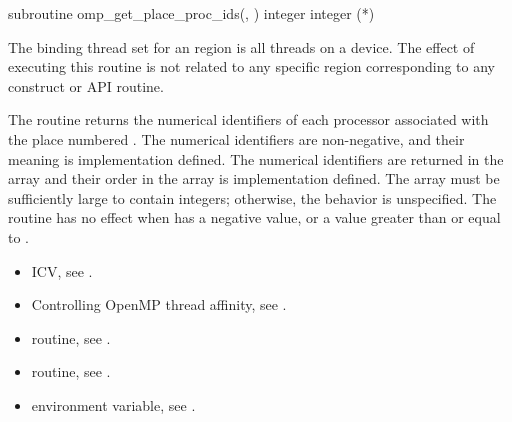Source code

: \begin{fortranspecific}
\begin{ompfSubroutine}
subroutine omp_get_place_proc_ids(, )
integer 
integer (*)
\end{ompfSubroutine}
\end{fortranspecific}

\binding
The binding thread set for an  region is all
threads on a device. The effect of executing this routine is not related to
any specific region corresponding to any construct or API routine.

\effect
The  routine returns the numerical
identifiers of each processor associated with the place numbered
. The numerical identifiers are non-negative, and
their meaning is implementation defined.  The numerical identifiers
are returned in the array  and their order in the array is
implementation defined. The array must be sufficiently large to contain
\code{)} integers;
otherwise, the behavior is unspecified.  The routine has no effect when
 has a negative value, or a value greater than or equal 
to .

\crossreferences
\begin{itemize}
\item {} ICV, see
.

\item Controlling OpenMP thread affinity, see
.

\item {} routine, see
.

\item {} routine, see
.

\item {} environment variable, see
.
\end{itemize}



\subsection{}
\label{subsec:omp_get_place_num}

--

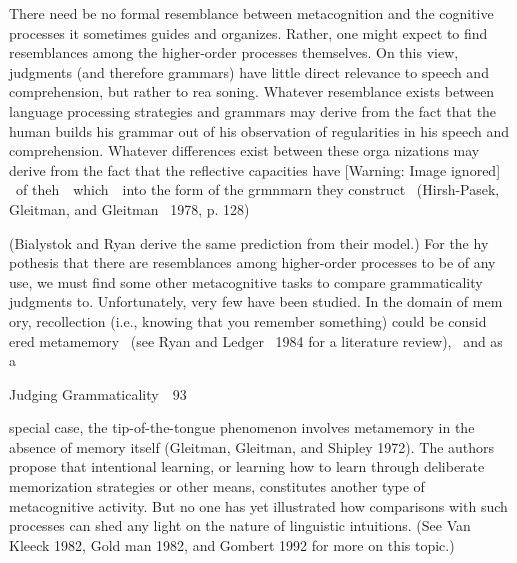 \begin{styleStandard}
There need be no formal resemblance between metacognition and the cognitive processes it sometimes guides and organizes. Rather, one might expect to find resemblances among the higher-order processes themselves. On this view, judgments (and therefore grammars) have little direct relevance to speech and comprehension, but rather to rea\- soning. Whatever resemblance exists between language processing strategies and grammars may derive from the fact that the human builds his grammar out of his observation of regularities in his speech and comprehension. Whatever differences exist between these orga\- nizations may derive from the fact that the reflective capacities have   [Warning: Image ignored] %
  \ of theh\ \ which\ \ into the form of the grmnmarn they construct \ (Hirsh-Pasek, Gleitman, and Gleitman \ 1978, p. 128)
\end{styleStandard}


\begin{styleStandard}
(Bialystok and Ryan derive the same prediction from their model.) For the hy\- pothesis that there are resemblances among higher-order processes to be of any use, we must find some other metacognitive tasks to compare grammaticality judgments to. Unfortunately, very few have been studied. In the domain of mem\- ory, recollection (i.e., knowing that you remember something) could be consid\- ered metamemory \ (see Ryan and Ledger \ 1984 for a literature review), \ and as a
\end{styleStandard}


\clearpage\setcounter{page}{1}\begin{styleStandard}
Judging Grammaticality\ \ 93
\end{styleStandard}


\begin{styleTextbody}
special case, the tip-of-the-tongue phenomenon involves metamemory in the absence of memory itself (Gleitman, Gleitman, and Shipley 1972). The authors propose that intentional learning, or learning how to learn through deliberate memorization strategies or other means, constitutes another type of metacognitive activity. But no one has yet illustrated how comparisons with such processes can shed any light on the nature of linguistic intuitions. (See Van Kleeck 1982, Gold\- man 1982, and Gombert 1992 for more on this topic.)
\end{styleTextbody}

* * *

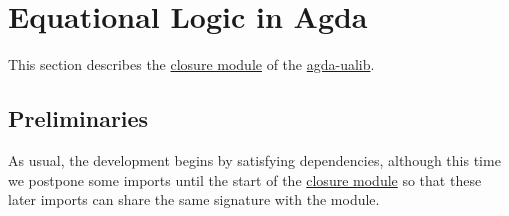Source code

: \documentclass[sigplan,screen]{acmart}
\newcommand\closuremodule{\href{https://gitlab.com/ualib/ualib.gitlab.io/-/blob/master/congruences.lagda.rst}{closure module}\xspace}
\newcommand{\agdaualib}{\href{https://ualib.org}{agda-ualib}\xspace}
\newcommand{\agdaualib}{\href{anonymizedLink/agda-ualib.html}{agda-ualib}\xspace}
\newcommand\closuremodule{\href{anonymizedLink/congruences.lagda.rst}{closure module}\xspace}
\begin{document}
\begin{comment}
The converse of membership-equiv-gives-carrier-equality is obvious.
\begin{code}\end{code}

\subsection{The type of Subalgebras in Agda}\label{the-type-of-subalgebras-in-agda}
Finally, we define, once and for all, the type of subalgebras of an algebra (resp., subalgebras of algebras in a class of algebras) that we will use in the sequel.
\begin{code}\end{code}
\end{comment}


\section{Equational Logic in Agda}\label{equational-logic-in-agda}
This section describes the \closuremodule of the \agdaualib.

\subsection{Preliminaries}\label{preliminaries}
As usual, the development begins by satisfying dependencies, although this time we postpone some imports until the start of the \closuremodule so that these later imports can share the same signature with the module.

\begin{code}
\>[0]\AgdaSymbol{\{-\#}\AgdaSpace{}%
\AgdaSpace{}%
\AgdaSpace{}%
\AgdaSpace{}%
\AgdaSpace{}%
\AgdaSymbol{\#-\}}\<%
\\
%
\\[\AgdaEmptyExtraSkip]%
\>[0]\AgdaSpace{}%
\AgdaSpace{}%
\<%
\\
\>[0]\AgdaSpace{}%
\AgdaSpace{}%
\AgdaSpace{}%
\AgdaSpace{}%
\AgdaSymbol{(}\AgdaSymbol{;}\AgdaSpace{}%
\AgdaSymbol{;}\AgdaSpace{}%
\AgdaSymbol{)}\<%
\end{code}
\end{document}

### To do
Go line by line through the material and count the lines holding the word "href". State only the total.

### Output for this task
4